Today, everybody just "knows" nobody needs chess books any more, and all that matters are databases -- especially so as to keep up-to-date with the latest opening novelties. But let us consider what Amos Burn had to offer us -- way back in 1901.
Burn was, in his peak (ca. 1890) almost as strong, based on his international tournament record, as Steinitz was at the time, while remaining an amateur. He was also British Amateur Champion, won many strong national tournaments, etc. He was also a longtime editor of chess columns. In the Liverpool Weekly Mercury, 17 Aug. 1901, he offered a correspondence game between the Liverpool Chess Club (where he was one of the consultants) and the Edinburgh Chess Club.
The game reached the following position:
Burn notes that, after the last move, 53. Bf4!, the Liverpool CC announced mate in 45. The Edinburgh CC, in reply, accepted their analysis and resigned the game!
Why? Burn explains in his long column (I am paraphrasing):
- First, in general, White, due to his advanced passed pawn, should wins once he forces the exchange of bishops.
- But things are not that simple. If Black's king were on f7, Black could accept the exchange of bishops since then he could keep the king on d8 or e8, ready to move to d7 the moment the White's king moved to e5 (e5 and d7 are corresponding squares), putting White in a drawing zugzwang. As it is, after the forced 53. ... Bxf4 54. Kxf4, if Black plays 54. ... Kd7? 55. Ke5! and it is Black who is in a losing zugzwang.

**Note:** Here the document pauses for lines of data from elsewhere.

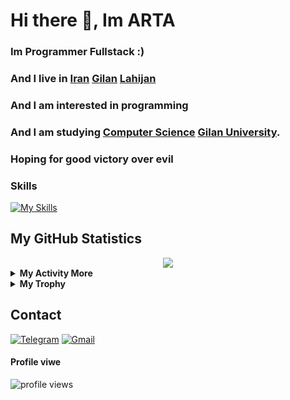 
# Hi there 👋, Im ARTA 
### Im Programmer Fullstack :) 

### And I live in  [Iran](https://en.wikipedia.org/wiki/Iran) [Gilan](https://en.wikipedia.org/wiki/Gilan_province) [Lahijan](https://en.wikipedia.org/wiki/Lahijan)
### And I am interested in programming 
### And I am studying [Computer Science](https://en.wikipedia.org/wiki/Computer_science) [Gilan University](https://en.wikipedia.org/wiki/University_of_Guilan).
### Hoping for good victory over evil

### Skills
[![My Skills](https://skillicons.dev/icons?i=html,css,js,jquery,ts,react,redux,webpack,next,qt,git,github,vscode,atom,netlify,wordpress,mongodb,figma,vercel,redis,tailwind,bootstrap,materialui,nodejs,express,nest,go,py,electron,markdown&perline=10&theme=light)](https://github.com/artafp)


## My GitHub Statistics
<div align="center">
  <img src="https://github-readme-streak-stats.herokuapp.com?user=artafp"/>
</div>
<details>
  <summary><b> My Activity More </b></summary>
  <div align="center">
    <br/>
    <a href="https://github.com/anuraghazra/github-readme-stats"><img alt="erfanansari's Github Stats" src="https://github-readme-stats.vercel.app/api?username=artafp&show_icons=true&" height="162px"/></a>
    <a href="https://github.com/anuraghazra/github-readme-stats"><img alt="erfanansari's Top Languages" src="https://github-readme-stats.vercel.app/api/top-langs/?username=artafp&langs_count=8&layout=compact&hide_border=false&" height="162px"/></a>
    <br/>
  </div>
  <b>Note:</b> <em>Top languages is only a metric of the languages my public code consists of and doesn't reflect experience or skill level.</em>
</details>
<details>
  <summary><b>My Trophy</b></summary>
  <div align="center">
    <br/>
      <img alt="erfanansari's Top Languages" src="https://github-profile-trophy.vercel.app/?username=artafallahpoor&langs_count=8&layout=compact&hide_border=false&" height="192px"/>
    <br/>
  </div>
  <b>Note:</b> <em>Top languages is only a metric of the languages my public code consists of and doesn't reflect experience or skill level.</em>
</details>



## ️Contact
<a href="https://t.me/hallo_apta"><img alt="Telegram" title="t.me/hallo_apta" src="https://img.shields.io/badge/Telegram-1C8CC5?logo=telegram&logoColor=white"/></a>
<a href="mailto:artafallahpoor@gmail.com"><img alt="Gmail" title="artafallahpoor@gmail.com" src="https://img.shields.io/badge/Gmail-DE4032?logo=gmail&logoColor=white"/></a>

#### Profile viwe 
<p align="left"> <img src="https://komarev.com/ghpvc/?username=artafallahpoor&label=Profile%20views&color=0e75b6&style=flat" alt="profile views" /> </p>

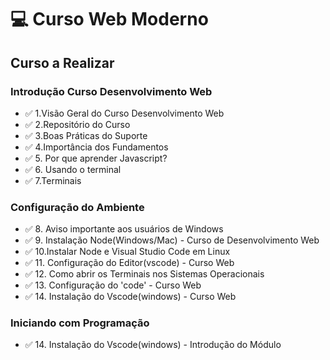 # :computer: Curso Web Moderno

## Curso a Realizar

### Introdução Curso Desenvolvimento Web

- :white_check_mark: 1.Visão Geral do Curso Desenvolvimento Web
- :white_check_mark: 2.Repositório do Curso
- :white_check_mark: 3.Boas Práticas do Suporte
- :white_check_mark: 4.Importância dos Fundamentos
- :white_check_mark: 5. Por que aprender Javascript?
- :white_check_mark: 6. Usando o terminal
- :white_check_mark: 7.Terminais

### Configuração do Ambiente

- :white_check_mark: 8. Aviso importante aos usuários de Windows
- :white_check_mark: 9. Instalação Node(Windows/Mac) - Curso de Desenvolvimento Web
- :white_check_mark: 10.Instalar Node e Visual Studio Code em Linux
- :white_check_mark: 11. Configuração do Editor(vscode) - Curso Web
- :white_check_mark: 12. Como abrir os Terminais nos Sistemas Operacionais
- :white_check_mark: 13. Configuração do 'code' - Curso Web
- :white_check_mark: 14. Instalação do Vscode(windows) - Curso Web

### Iniciando com Programação

- :white_check_mark: 14. Instalação do Vscode(windows) - Introdução do Módulo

- So 54. ... Kd6 is forced, and White then wins by moving his king to the queen side and queening a pawn there, as Black is too late to stop him after he takes the f-pawn.
- But why is the win so long? Isn't an outside (and far-advanced) passed pawn usually quickly decisive? Because, Burn's analysis makes clear, nevertheless Black can take the f-pawn (which is relatively close to the d-file) and just manage to queen as White queens, leaving the two sides with an interesting an complicated queen's ending!
55. Ke4 Ke6 56. Kd4 c5+ ('If 56. ... Kd6 57 c5+ wins' -- Burn.) 57. Kc3 Kd7 58. Kb3 Kd6 59. Ka4 Ke6 60. Kd7 61. f7 (at the right time) Ke7 62. Kc6 Kxf7 63. Kb7 b5 64. cxb5 c4 (nothing else reaches a queen's ending at all) 65. b6 c3 66. bxa7 c2 67. a8=Q c1=Q.
Now, adds Burn, this queen's ending is (due to the extra advanced pawn) won for White. But it isn't simple! He notes: 'It would have been an almost endless task to... arrive at the solution by mere plodding analysis'. Instead he offers the following strategic analysis (I shortened it) of various winning plans.
- Speaking generally, the a-pawn cannot be queened unless Black's king is on the second rank, otherwise the white king will be trapped in the corner.
- If White's king first captures Black' pawn, he can then (both his pawns defended by the queen) take refuge in a8, advance the pawn to a7, and with his queen at b7 advance the g-pawn, threatening mate or exchange of queens. Then Black's queen must capture the g-pawn, and white checks at c8 or moves his king to b8, queening the a-pawn.
- Alternatively, if the black king moves to h7 (the second rank) the a pawn can queen.
- Or else, in many cases, the a-pawn can be abandoned, so long as the king is close enough to the g-pawn to queen it.
- In all these cases White must avoid perpetual check, and to do this the black pawn must be made liable to capture by the White king.
- A game where a bishop's ending turns from a drawn to a lost pawn's ending due to one tempo;
- a pawn's ending that turns into a complex queen's ending;
- a deep analysis of the ending's various winning plans and pitfalls;
- all that leading to an announcement of mate in 45 from the original bishops' ending.
But amateurs think that they will get more out of chess by checking their constantly-updated database for opening novelties they will never play and won't know how to exploit if they did play.
They must be joking.
(Source of Burn's column: Richard Forster's superb Amos Burn: A Chess Biography, pp. 498-499).